22. Although the information required and requested was provided by the respondent to
the applicants there was neither a preparedness nor an invitation by the respondent to
allow first applicant to review the process it had adopted. While I find that there was
a rationale for its action and that the selection criteria was fair respondent was
nonetheless required to consult with the applicants on these issues but refused to do
so. Furthermore while the first applicant appeared merely to meet with the respondent
whenever it found time to do so, the respondent displayed no urgency in its desire to
deal with this matter. Meetings were held, as much as 3 to 4 weeks apart, neither
party seemed to put the other on terms. The consultation meetings were no more than
a getting together to say things that are expected to be said.
23. Applicant’s failure to show urgency is understandable, its delayed reactions sought to
take advantage of a respondent who simply sought acquiescence rather that a debate
and discussion. Finally when the respondent formed the view that applicants were not
serious in their dealings with the respondent but were seeking to delay the process it
simply went ahead and dismissed the employee when by exercise of some judgment it
could have but applicant to terms in respect of time limits.
24. The one question that arises is, does the failure to properly consult not amount to the
dismissal also being substantively unfair. In dismissals based on operational
requirements this is always a possibility but in this matter the uncontradicted evidence
was that the affected employees could not be occupied elsewhere within the
respondents operation and in such circumstances the Court must accept that the
dismissals though procedurally unfair were substantively unfair.

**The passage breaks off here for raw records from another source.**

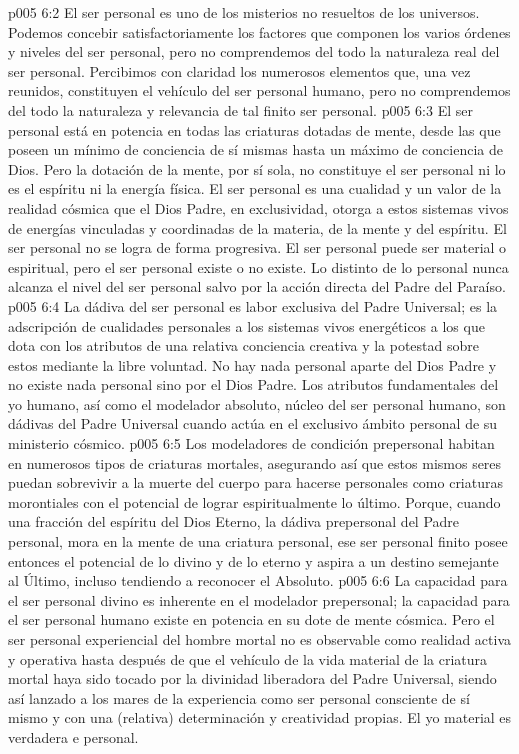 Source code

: \vs p005 6:2 \pc El ser personal es uno de los misterios no resueltos de los universos. Podemos concebir satisfactoriamente los factores que componen los varios órdenes y niveles del ser personal, pero no comprendemos del todo la naturaleza real del ser personal. Percibimos con claridad los numerosos elementos que, una vez reunidos, constituyen el vehículo del ser personal humano, pero no comprendemos del todo la naturaleza y relevancia de tal finito ser personal.
\vs p005 6:3 El ser personal está en potencia en todas las criaturas dotadas de mente, desde las que poseen un mínimo de conciencia de sí mismas hasta un máximo de conciencia de Dios. Pero la dotación de la mente, por sí sola, no constituye el ser personal ni lo es el espíritu ni la energía física. El ser personal es una cualidad y un valor de la realidad cósmica que el Dios Padre, en exclusividad, otorga a estos sistemas vivos de energías vinculadas y coordinadas de la materia, de la mente y del espíritu. El ser personal no se logra de forma progresiva. El ser personal puede ser material o espiritual, pero el ser personal existe o no existe. Lo distinto de lo personal nunca alcanza el nivel del ser personal salvo por la acción directa del Padre del Paraíso.
\vs p005 6:4 La dádiva del ser personal es labor exclusiva del Padre Universal; es la adscripción de cualidades personales a los sistemas vivos energéticos a los que dota con los atributos de una relativa conciencia creativa y la potestad sobre estos mediante la libre voluntad. No hay nada personal aparte del Dios Padre y no existe nada personal sino por el Dios Padre. Los atributos fundamentales del yo humano, así como el modelador absoluto, núcleo del ser personal humano, son dádivas del Padre Universal cuando actúa en el exclusivo ámbito personal de su ministerio cósmico.
\vs p005 6:5 \pc Los modeladores de condición prepersonal habitan en numerosos tipos de criaturas mortales, asegurando así que estos mismos seres puedan sobrevivir a la muerte del cuerpo para hacerse personales como criaturas morontiales con el potencial de lograr espiritualmente lo último. Porque, cuando una fracción del espíritu del Dios Eterno, la dádiva prepersonal del Padre personal, mora en la mente de una criatura personal, ese ser personal finito posee entonces el potencial de lo divino y de lo eterno y aspira a un destino semejante al Último, incluso tendiendo a reconocer el Absoluto.
\vs p005 6:6 La capacidad para el ser personal divino es inherente en el modelador prepersonal; la capacidad para el ser personal humano existe en potencia en su dote de mente cósmica. Pero el ser personal experiencial del hombre mortal no es observable como realidad activa y operativa hasta después de que el vehículo de la vida material de la criatura mortal haya sido tocado por la divinidad liberadora del Padre Universal, siendo así lanzado a los mares de la experiencia como ser personal consciente de sí mismo y con una (relativa) determinación y creatividad propias. El yo material es verdadera e  personal.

25. Having found the dismissal to be procedurally unfair the only relief I can consider is
that of compensation. The amount of compensation can however not exceed twelve
months.
26. This is not a matter in which twelve month’s compensation is fair. This is however
also not a matter in which this court can say that had the respondent put applicants to
term that the matter would have been finalised in another month and thus grant each
of the affected employees a months salary as compensation. For reasons stated earlier,
I do not think that respondent even seriously contemplated entering into proper
consultation with the applicant and having regard to the little information I have
about the affected employees I believe the appropriate amount that each should
receive is the amount they would have received had they remained in respondents
employ for a further period of 4 months.
27. In the event of there being a dispute as to the amount payable the applicants may
petition this Court for the determination thereof, however in calculating the
compensation it is specifically ordered that allowances paid to run a project or for
acting in a position which was over and above the salaries payable must not be taken
into account in calculating the compensation.
28. Finally with regard to costs I see no reason, both in law and equity, for costs not to
follow the result.
29. In the result I make the following order
29.1. The dismissals of the second to further applicants was unfair.
29.2. The respondent must compensate the said applicants for their unfair
dismissal in the sum equal to the amount they would have earned had they
remained in respondents employ for a period of four months from the date
of their dismissal.
29.3. Respondent must pay the costs of this application.
_________________
Waglay J
Date of Judgment: 10 October 2003
For the Applicant: Ruth Edmonds Attorneys
For the Respondent: Nicholls Cambanis and Ass.